Forever M

 昨日は三沢光晴さんの命日。月日が経つのは早いもので、あの広島から3年だ。しかし、三沢光晴という存在は時間の経過に埋没することはない。後楽園ホールは大ミサワコールに包まれた。
 会場入口の横に献花台が設置され、中に入ると東側バルコニーに遺影。『スパルタンX』が流れる中で当日のカード発表が行われた。第1試合に出場した菊タローのリングシューズは三沢カラ―のグリーンを基調にしたもの。欽ちゃんキックからキリモミ式のフライング・ラリアットという三沢ムーヴもやってのけた。休憩明けには『行け!タイガーマスク』の2代目タイガーマスク時代の入場テーマ・バージョンが流された。
 セミファイナルのGHCジュニア・タッグ選手権では丸藤正道vs鈴木鼓太郎の元付き人対決が実現し、最後は鼓太郎が大健闘の石森をランニング・エルボー、ローリング・エルボーからのタイガー・ドライバーでフォール。鼓太郎のエルボーは三沢さん直伝だ。若手時代、先輩に「お前のエルボーはショッパイ!」と言われて、三沢さんに「エルボーは円運動なんだ」と直接教わったであり、30分の熱闘にピリオドを打ったタイガー・ドライバーは「お前のタイガー・ドライバーはいいなあ」と三沢さんにお墨付きを貰って使い始めた技だった。
 メインでは三沢さんの先輩で、メキシコ修行で苦楽を共にした越中詩郎が6年半ぶりのノア・マット登場。リングインするや秋山準、潮﨑豪、齋藤彰俊を指さして「ヘシ折ってやる!」のポーズ。ド演歌ファイター、サムライは相変わらず元気がいい。コーナー最上段から、エプロンから、さらには森嶋との競演でヒップアタックを爆発させて大コシナカコール発生。彰俊との平成維震軍対決も新鮮だった。さらに遡れば、越中と彰俊は新日本vs誠心会館で喧嘩抗争を繰り広げた中でもあるのだ。張り切り過ぎた越中は試合中に左足を痛めてしまったが、これが越中というプロレスラーの生き様である。
 秋山はGHCタッグ・ベルトだけでなく、三沢さんが全日本プロレス時代に新時代を築いた三冠のベルトも携えて入場。普段はPWFヘビーのベルトを巻く秋山だが、この日は三沢さんと同じくインターナショナル・ヘビーのベルトを巻いて登場した。
 全試合終了後には10カウントの弔鐘、その後に『スパルタンX』と共にかつての三沢さんの映像が。
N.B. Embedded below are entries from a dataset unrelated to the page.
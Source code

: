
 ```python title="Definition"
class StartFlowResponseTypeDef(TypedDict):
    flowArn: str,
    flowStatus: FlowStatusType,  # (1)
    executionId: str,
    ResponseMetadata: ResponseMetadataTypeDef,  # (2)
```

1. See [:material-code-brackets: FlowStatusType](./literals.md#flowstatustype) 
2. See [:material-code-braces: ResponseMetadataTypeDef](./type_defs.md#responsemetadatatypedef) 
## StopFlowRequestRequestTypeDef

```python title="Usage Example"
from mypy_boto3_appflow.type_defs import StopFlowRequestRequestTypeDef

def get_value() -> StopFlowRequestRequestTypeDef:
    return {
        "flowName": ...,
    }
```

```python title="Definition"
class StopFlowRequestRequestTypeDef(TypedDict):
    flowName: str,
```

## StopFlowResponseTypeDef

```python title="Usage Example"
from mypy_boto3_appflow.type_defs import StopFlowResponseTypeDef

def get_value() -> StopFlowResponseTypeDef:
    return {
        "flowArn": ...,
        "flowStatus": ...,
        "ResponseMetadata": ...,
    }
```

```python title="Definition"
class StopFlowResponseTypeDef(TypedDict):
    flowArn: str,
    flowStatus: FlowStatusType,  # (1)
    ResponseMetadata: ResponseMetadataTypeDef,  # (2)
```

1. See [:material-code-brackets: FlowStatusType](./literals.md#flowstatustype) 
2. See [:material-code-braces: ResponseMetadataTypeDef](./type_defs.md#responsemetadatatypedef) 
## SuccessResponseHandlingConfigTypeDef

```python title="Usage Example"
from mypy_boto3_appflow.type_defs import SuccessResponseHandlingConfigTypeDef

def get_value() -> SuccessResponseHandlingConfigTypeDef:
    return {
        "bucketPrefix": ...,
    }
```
タイガー・ドライバー91、断崖タイガー・ドライバー、急角度のエメラルド・フロウジョン、花道から場外へのタイガー・スープレックスに思わずどよめきが…。
今、四天王時代のプロレスを批判する声が少なくないのも事実だ。だが、あのギリギリのプロレスは最高レベルの受け身の技術と戦う者同士の信頼感に裏打ちされたものだった。プロレスが揺らいでいた時代、彼らは大げさではなく命懸けでプロレスを守った。三沢さんの凄いところは、それを「ファンのため」とは言わずに「自分が後悔したくないから」という言葉で貫いたことだ。その後、四天王が身体をボロボロにしてしまったことで、プロレスはどうあるべきかを改めて考える風潮が生まれたが、あの時代にストーリー性や言葉に頼らないでファンを満足させ、完全決着を目指す純度の高い四天王プロレスは必然であり、必要だった。アンチ・プロレスに対する切り札でもあった。あれがなければプロレスを守ることができなかった。そのことを絶対に忘れてはならない。Forever M

「Forever M」への2件のフィードバック

  1. 早、3年ですか…
    何人か友人がこの日、後楽園に行きました..
    自分も行きたかったですがね…
    四天王のプロレスは強烈すぎて、死の恐怖すら感じました..
    そんな試合が大好きでした..
    そこまでするか?
    そんな試合を望んでしまった自分達にも三沢さんの死を早めた責任があると今でも感じてます…

  2. ファンが体を張って闘うプロレスラーを責める必要はないし、それを見届けるファン自身を責める必要もないと私は思います。
    これからも三沢光晴の魂はリングの上で生き続けると信じます。